CEO 85-14 -- January 24, 1985

 

VOTING CONFLICT OF INTEREST

 

COUNTY COMMISSIONER CERTIFIED PUBLIC ACCOUNTANT WHOSE CLIENTS APPEAR BEFORE COMMISSION

 

To:      Mr. Frank A. Wacha, Martin County Commissioner

 

SUMMARY:

 

Section 112.3143, Florida Statutes (Supp. 1984), prohibits a county commissioner from voting on a measure which would inure to the special gain of a client of his certified public accountant firm, as the client is a principal by whom the commissioner is retained. CEO 77-53 is revoked, and CEO's 80-75 and 78-59 are referenced.

 

QUESTION:

 

Are you, a county commissioner and practicing certified public accountant, prohibited from voting on a measure which would inure to the special gain of one of your clients?

 

Your question is answered in the affirmative.

 

In your letter of inquiry you advise that you have been elected to serve as a member of the Martin County Board of County Commissioners and that you are a practicing Certified Public Accountant. You question whether you are presented with a voting conflict of interest if one of your clients appears before the Board. As effective on October 1, 1984, Section 112.3143(3), Florida Statutes (Supp. 1984), provides:

 

No county, municipal, or other local public officer shall vote in his official capacity upon any measure which inures to his special private gain or shall knowingly vote in his official capacity upon any measure which inures to the special gain of any principal, other than an agency as defined in s. 112.312(2), by whom he is retained. Such public officer shall, prior to the vote being taken, publicly state to the assembly the nature of his interest in the matter from which he is abstaining from voting and, within 15 days after the vote occurs, disclose the nature of his interest as a public record in a memorandum filed with the person responsible for recording the minutes of the meeting, who shall incorporate the memorandum in the minutes. However, a commissioner of a community redevelopment agency created or designated pursuant to s. 163.356 or s. 163.357 or an officer of an independent special tax district elected on a one- acre, one-vote basis is not prohibited from voting.

 

This provision prohibits a county officer from voting in his official capacity upon any measure which inures to his special private gain and from knowingly voting upon any measure which inures to the special gain of a principal by whom he is retained.

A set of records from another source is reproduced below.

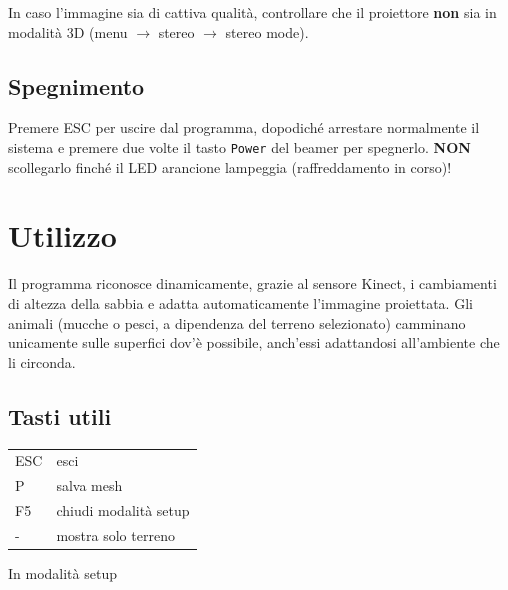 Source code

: \documentclass[12pt]{article}
\begin{document}
		In caso l'immagine sia di cattiva qualità, controllare
		che il proiettore \textbf{non} sia in modalità 3D (menu $\rightarrow$ stereo $\rightarrow$ stereo mode).\\


	\subsection{Spegnimento}
		
		Premere ESC per uscire dal programma, dopodiché arrestare normalmente il sistema e 
		premere due volte il tasto \texttt{Power} del beamer per spegnerlo. \textbf{NON} scollegarlo finché
		il LED arancione lampeggia (raffreddamento in corso)!
		
		
\section{Utilizzo}
		
	Il programma riconosce dinamicamente, grazie al sensore Kinect, i cambiamenti di altezza della sabbia
	e adatta automaticamente l'immagine proiettata. Gli animali (mucche o pesci, a dipendenza del terreno
	selezionato) camminano unicamente sulle superfici dov'è possibile, anch'essi adattandosi all'ambiente
	che li circonda.

	\subsection{Tasti utili}\label{sec:commands}
	
	\begin{tabular}{l l}
		ESC & esci\\
		P & salva mesh\\
		F5 & chiudi modalità setup\\
		- & mostra solo terreno\\
	\end{tabular}

	In modalità setup
\end{document}
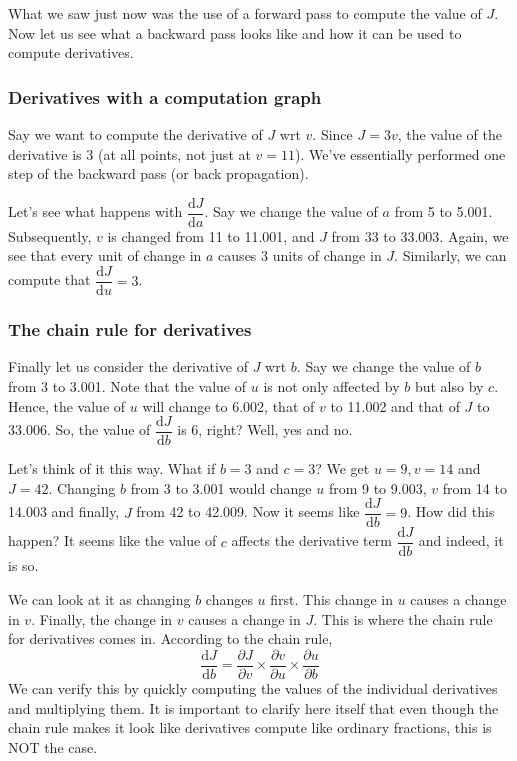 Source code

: \documentclass{article}[a4paper,12pt]
\theoremstyle{definition}
\begin{document}
What we saw just now was the use of a forward pass to compute the value of $J$. Now let us see what a backward pass looks like and how it can be used to compute derivatives.
\subsubsection{Derivatives with a computation graph}
Say we want to compute the derivative of $J$ wrt $v$. Since $J=3v$, the value of the derivative is 3 (at all points, not just at $v=11$). We've essentially performed one step of the backward pass (or back propagation).
\vspace{12pt}

Let's see what happens with $\dfrac{\text{d}J}{\text{d}a}$. Say we change the value of $a$ from 5 to 5.001. Subsequently, $v$ is changed from 11 to 11.001, and $J$ from 33 to 33.003. Again, we see that every unit of change in $a$ causes 3 units of change in $J$. Similarly, we can compute that $\dfrac{\text{d}J}{\text{d}u}=3$.
\subsubsection{The chain rule for derivatives}
Finally let us consider the derivative of $J$ wrt $b$. Say we change the value of $b$ from 3 to 3.001. Note that the value of $u$ is not only affected by $b$ but also by $c$. Hence, the value of $u$ will change to 6.002, that of $v$ to 11.002 and that of $J$ to 33.006. So, the value of $\dfrac{\text{d}J}{\text{d}b}$ is 6, right? Well, yes and no.
\vspace{12pt}

Let's think of it this way. What if $b=3$ and $c=3$? We get $u=9, v=14$ and $J=42$. Changing $b$ from 3 to 3.001 would change $u$ from 9 to 9.003, $v$ from 14 to 14.003 and finally, $J$ from 42 to 42.009. Now it seems like $\dfrac{\text{d}J}{\text{d}b}=9$. How did this happen? It seems like the value of $c$ affects the derivative term $\dfrac{\text{d}J}{\text{d}b}$ and indeed, it is so.
\vspace{12pt}

We can look at it as changing $b$ changes $u$ first. This change in $u$ causes a change in $v$. Finally, the change in $v$ causes a change in $J$. This is where the chain rule for derivatives comes in. According to the chain rule, $$\frac{\text{d}J}{\text{d}b}=\frac{\partial J}{\partial v}\times\frac{\partial v}{\partial u}\times\frac{\partial u}{\partial b}$$
We can verify this by quickly computing the values of the individual derivatives and multiplying them. It is important to clarify here itself that even though the chain rule makes it look like derivatives compute like ordinary fractions, this is NOT the case.
\vspace{6pt}
\end{document}
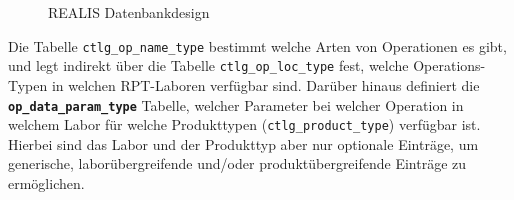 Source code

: \begin{figure}[!htbp]
    \centering
    \caption{REALIS Datenbankdesign}
    \label{fig:realis-datenbankdesign}
\end{figure}

Die Tabelle \texttt{ctlg\_op\_name\_type} bestimmt welche Arten von Operationen es gibt, und legt indirekt über die Tabelle \texttt{ctlg\_op\_loc\_type} fest, welche Operations-Typen in welchen \gls{RPT}-Laboren verfügbar sind. Darüber hinaus definiert die 
\textbf{\texttt{op\_data\_\-param\_type}} Tabelle, welcher Parameter bei welcher Operation in welchem Labor für welche Produkttypen (\texttt{ctlg\_product\_type}) verfügbar ist. Hierbei sind das Labor und der Produkttyp aber nur optionale Einträge, um generische, laborübergreifende und/oder produktübergreifende Einträge zu ermöglichen.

In a previous opinion to you, CEO 77-53, we advised that under the prior voting conflict law you were not required to file a memorandum of voting conflict when you voted on a measure affecting the interests of a client of your accounting firm. Upon further consideration of the issues raised here, we conclude that our earlier advice was erroneous and we hereby revoke CEO 77-53.

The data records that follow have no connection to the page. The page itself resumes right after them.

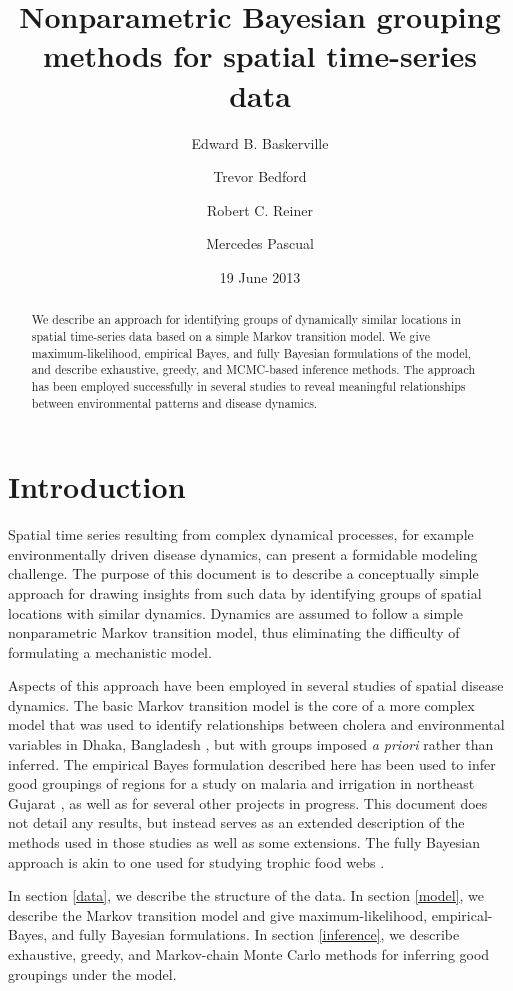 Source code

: \documentclass[12pt]{article}
\title{\large \bf Nonparametric Bayesian grouping methods for spatial time-series data}
\author[1]{\normalsize Edward B. Baskerville}
\author[2]{\normalsize Trevor Bedford}
\author[3]{\normalsize Robert C. Reiner}
\author[1,4]{\normalsize Mercedes Pascual}
\affil[1]{\small Department of Ecology \& Evolutionary Biology, University of Michigan}
\affil[2]{\small Institute of Evolutionary Biology, University of Edinburgh}
\affil[3]{\small University of California, Davis; Fogarty International Center, National Institutes of Health}
\affil[4]{\small Howard Hughes Medical Institute}
\date{\normalsize 19 June 2013}
\begin{document}
\maketitle

\normalsize \begin{abstract}

\noindent We describe an approach for identifying groups of dynamically similar locations in spatial time-series data based on a simple Markov transition model. We give maximum-likelihood, empirical Bayes, and fully Bayesian formulations of the model, and describe exhaustive, greedy, and MCMC-based inference methods. The approach has been employed successfully in several studies to reveal meaningful relationships between environmental patterns and disease dynamics.

\end{abstract}

\section{Introduction}
\label{intro}

Spatial time series resulting from complex dynamical processes, for example environmentally driven disease dynamics, can present a formidable modeling challenge. The purpose of this document is to describe a conceptually simple approach for drawing insights from such data by identifying groups of spatial locations with similar dynamics. Dynamics are assumed to follow a simple nonparametric Markov transition model, thus eliminating the difficulty of formulating a mechanistic model.

Aspects of this approach have been employed in several studies of spatial disease dynamics. The basic Markov transition model is the core of a more complex model that was used to identify relationships between cholera and environmental variables in Dhaka, Bangladesh \cite{reiner2012}, but with groups imposed \emph{a priori} rather than inferred. The empirical Bayes formulation described here has been used to infer good groupings of regions for a study on malaria and irrigation in northeast Gujarat \cite{baeza2013}, as well as for several other projects in progress. This document does not detail any results, but instead serves as an extended description of the methods used in those studies as well as some extensions. The fully Bayesian approach is akin to one used for studying trophic food webs \cite{baskerville2011}.

In section \ref{data}, we describe the structure of the data. In section \ref{model}, we describe the Markov transition model and give maximum-likelihood, empirical-Bayes, and fully Bayesian formulations. In section \ref{inference}, we describe exhaustive, greedy, and Markov-chain Monte Carlo methods for inferring good groupings under the model.
\end{document}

That opinion was based on another opinion, CEO 76-209, in which we advised that a city councilman was not presented with a voting conflict of interest when a customer of his hardware store appeared before the council, as the customer was not a principal by whom the councilman was retained. Since that time we have indicated that an architect and a surveyor have voting conflicts when their clients appear before their boards. See CEO 80-75 and CEO 78-59. Attorneys also act as agents for their clients. 4 Fla. Jur. 2d Attorneys at Law, Section 130. In our view, the relationship between an accountant and his client is much more similar to the professional relationship between an architect, attorney, or surveyor and his client than to a store owner and his customer. Furthermore, we note that accountant-client communications are privileged under the law just as attorney-client communications are. Section 90.5055, Florida Statutes.

We do not mean that you are prohibited from voting on any matter benefiting former clients, however. The voting conflict law is phrased in the present tense, and we have advised in CEO 80-75 that a voting conflict is not presented if the board member has no ongoing relationship with the client at the time the measure comes before the board. For example, a client who has retained you only to prepare an income tax return and who may or may not ask you to prepare his return the following year would not be a principal by whom you are retained after you have finished the client's return and been paid for that work.

You also have questioned whether you may participate in discussions pertaining to a matter in which you are required to abstain from voting. We previously have advised that Section 112.3143 governs only voting, and that an official's actions in participating in discussions are governed generally by the limitation against the corrupt use of official positions. See CEO 82-74 and CEO 77-83 for further information in this regard. Accordingly, we find that you are prohibited from knowingly voting on a measure which inures to the special gain of a client of your accounting firm. You also have inquired about the possibility of conflicts of interest arising out of your status as a real estate broker-salesman with a real estate firm. As you have provided no factual circumstances about this activity from which we can reach any conclusions, we can only refer you to opinions CEO 78-96 and CEO 82-53 for examples of potential voting conflicts for officials engaging in real estate business.